THE RECORDS
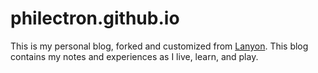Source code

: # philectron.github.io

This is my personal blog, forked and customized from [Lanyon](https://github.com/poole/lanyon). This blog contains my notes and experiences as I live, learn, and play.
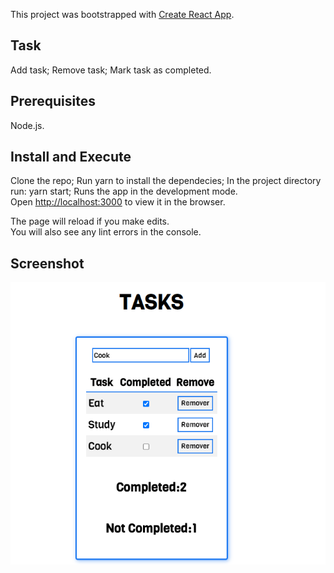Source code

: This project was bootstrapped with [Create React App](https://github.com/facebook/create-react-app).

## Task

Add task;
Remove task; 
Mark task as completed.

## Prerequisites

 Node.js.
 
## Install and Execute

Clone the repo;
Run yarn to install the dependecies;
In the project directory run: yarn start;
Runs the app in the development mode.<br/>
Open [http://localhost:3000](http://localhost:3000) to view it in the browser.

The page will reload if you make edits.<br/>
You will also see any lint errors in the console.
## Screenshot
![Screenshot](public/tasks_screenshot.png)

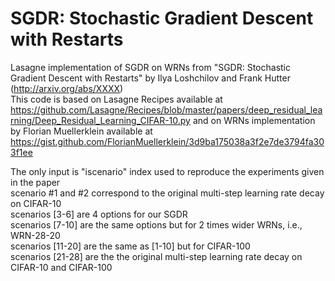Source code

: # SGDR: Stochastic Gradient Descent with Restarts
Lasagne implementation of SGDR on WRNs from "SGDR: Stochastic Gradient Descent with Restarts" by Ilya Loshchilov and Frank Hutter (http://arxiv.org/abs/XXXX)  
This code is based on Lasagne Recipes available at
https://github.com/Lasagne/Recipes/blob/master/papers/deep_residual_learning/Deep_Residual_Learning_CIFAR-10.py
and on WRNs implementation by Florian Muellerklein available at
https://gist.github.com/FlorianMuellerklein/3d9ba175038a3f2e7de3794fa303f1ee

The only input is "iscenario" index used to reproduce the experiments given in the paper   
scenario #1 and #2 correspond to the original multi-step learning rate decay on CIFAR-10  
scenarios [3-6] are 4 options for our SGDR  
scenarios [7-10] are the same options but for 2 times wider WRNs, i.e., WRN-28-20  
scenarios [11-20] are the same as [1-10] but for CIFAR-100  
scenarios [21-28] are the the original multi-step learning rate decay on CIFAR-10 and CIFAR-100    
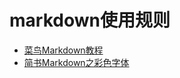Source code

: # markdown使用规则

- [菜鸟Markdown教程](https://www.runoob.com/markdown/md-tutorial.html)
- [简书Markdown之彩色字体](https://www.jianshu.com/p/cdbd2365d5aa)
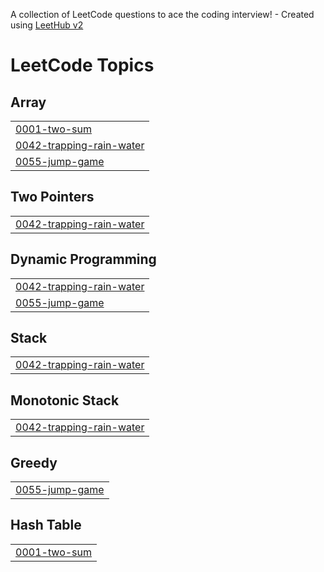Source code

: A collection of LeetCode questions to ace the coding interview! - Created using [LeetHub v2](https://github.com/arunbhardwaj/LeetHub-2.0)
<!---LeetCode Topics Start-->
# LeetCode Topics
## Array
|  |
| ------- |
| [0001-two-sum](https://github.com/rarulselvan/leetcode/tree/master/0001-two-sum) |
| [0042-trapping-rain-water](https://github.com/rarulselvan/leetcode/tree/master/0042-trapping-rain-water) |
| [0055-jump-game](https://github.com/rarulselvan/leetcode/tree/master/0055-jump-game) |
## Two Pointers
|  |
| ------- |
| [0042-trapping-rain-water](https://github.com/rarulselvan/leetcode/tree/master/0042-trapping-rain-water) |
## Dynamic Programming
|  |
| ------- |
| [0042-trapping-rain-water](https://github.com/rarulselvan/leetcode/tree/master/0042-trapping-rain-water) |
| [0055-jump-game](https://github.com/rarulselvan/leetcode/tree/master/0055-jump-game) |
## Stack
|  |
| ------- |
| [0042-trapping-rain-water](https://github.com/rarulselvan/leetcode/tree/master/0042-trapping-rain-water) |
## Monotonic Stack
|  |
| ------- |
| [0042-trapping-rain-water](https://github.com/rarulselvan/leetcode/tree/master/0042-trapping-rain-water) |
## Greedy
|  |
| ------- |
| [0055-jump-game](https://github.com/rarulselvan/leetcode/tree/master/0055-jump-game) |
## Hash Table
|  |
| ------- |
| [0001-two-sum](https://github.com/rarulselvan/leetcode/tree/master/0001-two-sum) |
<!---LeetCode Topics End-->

WHAT YOU NEED TO DO
Using the material above, reproduce only the lines that run from the line with "## Screenshot" up to and including the line with "and on WRNs", exactly, with the pictures dropped.

RESPONSE AREA
## Screenshot
![Screenshot](public/tasks_screenshot.png)

Source code

: # SGDR: Stochastic Gradient Descent with Restarts
Lasagne implementation of SGDR on WRNs from "SGDR: Stochastic Gradient Descent with Restarts" by Ilya Loshchilov and Frank Hutter (http://arxiv.org/abs/XXXX)  
This code is based on Lasagne Recipes available at
https://github.com/Lasagne/Recipes/blob/master/papers/deep_residual_learning/Deep_Residual_Learning_CIFAR-10.py
and on WRNs implementation by Florian Muellerklein available at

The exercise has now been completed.